*WHAT YOU SHOULD DO*: Each line with the string "header" is to be copied from the records below.

*MATERIAL PROVIDED*:
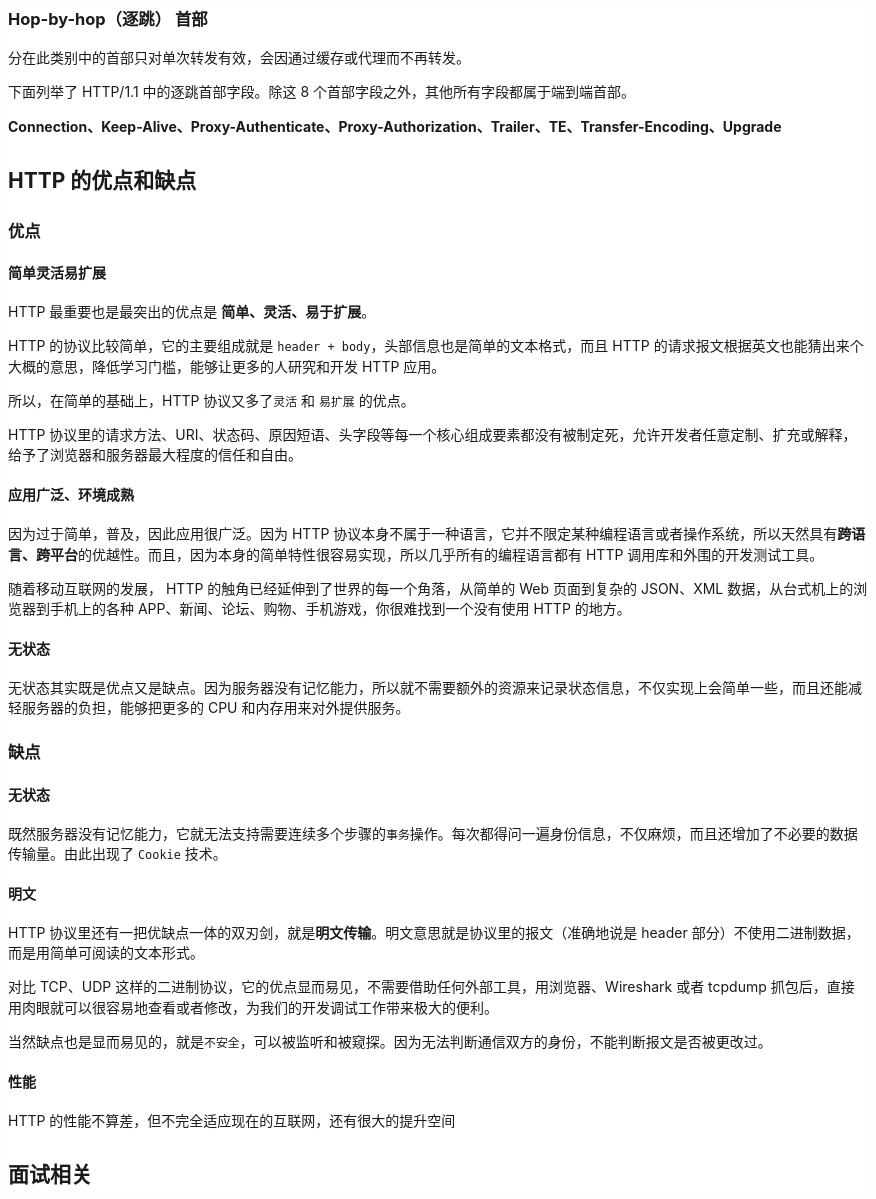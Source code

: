 ### Hop-by-hop（逐跳） 首部

分在此类别中的首部只对单次转发有效，会因通过缓存或代理而不再转发。

下面列举了 HTTP/1.1 中的逐跳首部字段。除这 8 个首部字段之外，其他所有字段都属于端到端首部。

**Connection、Keep-Alive、Proxy-Authenticate、Proxy-Authorization、Trailer、TE、Transfer-Encoding、Upgrade**

## HTTP 的优点和缺点

### 优点

#### 简单灵活易扩展

HTTP 最重要也是最突出的优点是 **简单、灵活、易于扩展**。

HTTP 的协议比较简单，它的主要组成就是 `header + body`，头部信息也是简单的文本格式，而且 HTTP 的请求报文根据英文也能猜出来个大概的意思，降低学习门槛，能够让更多的人研究和开发 HTTP 应用。

所以，在简单的基础上，HTTP 协议又多了`灵活` 和 `易扩展` 的优点。

HTTP 协议里的请求方法、URI、状态码、原因短语、头字段等每一个核心组成要素都没有被制定死，允许开发者任意定制、扩充或解释，给予了浏览器和服务器最大程度的信任和自由。

#### 应用广泛、环境成熟

因为过于简单，普及，因此应用很广泛。因为 HTTP 协议本身不属于一种语言，它并不限定某种编程语言或者操作系统，所以天然具有**跨语言、跨平台**的优越性。而且，因为本身的简单特性很容易实现，所以几乎所有的编程语言都有 HTTP 调用库和外围的开发测试工具。

随着移动互联网的发展， HTTP 的触角已经延伸到了世界的每一个角落，从简单的 Web 页面到复杂的 JSON、XML 数据，从台式机上的浏览器到手机上的各种 APP、新闻、论坛、购物、手机游戏，你很难找到一个没有使用 HTTP 的地方。

#### 无状态

无状态其实既是优点又是缺点。因为服务器没有记忆能力，所以就不需要额外的资源来记录状态信息，不仅实现上会简单一些，而且还能减轻服务器的负担，能够把更多的 CPU 和内存用来对外提供服务。

### 缺点

#### 无状态

既然服务器没有记忆能力，它就无法支持需要连续多个步骤的`事务`操作。每次都得问一遍身份信息，不仅麻烦，而且还增加了不必要的数据传输量。由此出现了 `Cookie` 技术。

#### 明文

HTTP 协议里还有一把优缺点一体的双刃剑，就是**明文传输**。明文意思就是协议里的报文（准确地说是 header 部分）不使用二进制数据，而是用简单可阅读的文本形式。

对比 TCP、UDP 这样的二进制协议，它的优点显而易见，不需要借助任何外部工具，用浏览器、Wireshark 或者 tcpdump 抓包后，直接用肉眼就可以很容易地查看或者修改，为我们的开发调试工作带来极大的便利。

当然缺点也是显而易见的，就是`不安全`，可以被监听和被窥探。因为无法判断通信双方的身份，不能判断报文是否被更改过。

#### 性能

HTTP 的性能不算差，但不完全适应现在的互联网，还有很大的提升空间



## 面试相关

*FINISHED TASK*:
HTTP 的协议比较简单，它的主要组成就是 `header + body`，头部信息也是简单的文本格式，而且 HTTP 的请求报文根据英文也能猜出来个大概的意思，降低学习门槛，能够让更多的人研究和开发 HTTP 应用。
HTTP 协议里还有一把优缺点一体的双刃剑，就是**明文传输**。明文意思就是协议里的报文（准确地说是 header 部分）不使用二进制数据，而是用简单可阅读的文本形式。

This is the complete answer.